* Task description: Your answer should consist only of the line with "企业、政府类项目一般技术较弱" and the lines after it, reproduced exactly through the end of the entries below.

* Recorded data:
################

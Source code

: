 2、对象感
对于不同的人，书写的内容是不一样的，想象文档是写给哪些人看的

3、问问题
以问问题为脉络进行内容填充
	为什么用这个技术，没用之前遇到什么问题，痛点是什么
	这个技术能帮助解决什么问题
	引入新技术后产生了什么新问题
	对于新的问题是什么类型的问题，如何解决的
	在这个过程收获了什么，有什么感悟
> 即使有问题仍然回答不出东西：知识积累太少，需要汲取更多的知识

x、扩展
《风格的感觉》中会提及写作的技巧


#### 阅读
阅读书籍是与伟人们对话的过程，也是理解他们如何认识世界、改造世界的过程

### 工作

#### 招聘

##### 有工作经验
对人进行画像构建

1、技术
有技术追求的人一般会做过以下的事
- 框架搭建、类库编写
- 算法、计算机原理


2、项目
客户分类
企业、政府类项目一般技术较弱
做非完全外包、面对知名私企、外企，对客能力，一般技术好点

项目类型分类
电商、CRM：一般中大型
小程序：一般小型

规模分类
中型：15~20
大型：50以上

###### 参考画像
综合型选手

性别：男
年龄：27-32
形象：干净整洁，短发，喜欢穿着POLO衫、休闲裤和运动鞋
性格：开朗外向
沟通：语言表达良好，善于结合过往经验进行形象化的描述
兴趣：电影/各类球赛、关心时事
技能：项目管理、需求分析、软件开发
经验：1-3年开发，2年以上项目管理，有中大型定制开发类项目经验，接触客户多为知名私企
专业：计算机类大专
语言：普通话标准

################

* Problem solution:
企业、政府类项目一般技术较弱
做非完全外包、面对知名私企、外企，对客能力，一般技术好点

项目类型分类
电商、CRM：一般中大型
小程序：一般小型

规模分类
中型：15~20
大型：50以上

###### 参考画像
综合型选手

性别：男
年龄：27-32
形象：干净整洁，短发，喜欢穿着POLO衫、休闲裤和运动鞋
性格：开朗外向
沟通：语言表达良好，善于结合过往经验进行形象化的描述
兴趣：电影/各类球赛、关心时事
技能：项目管理、需求分析、软件开发
经验：1-3年开发，2年以上项目管理，有中大型定制开发类项目经验，接触客户多为知名私企
专业：计算机类大专
语言：普通话标准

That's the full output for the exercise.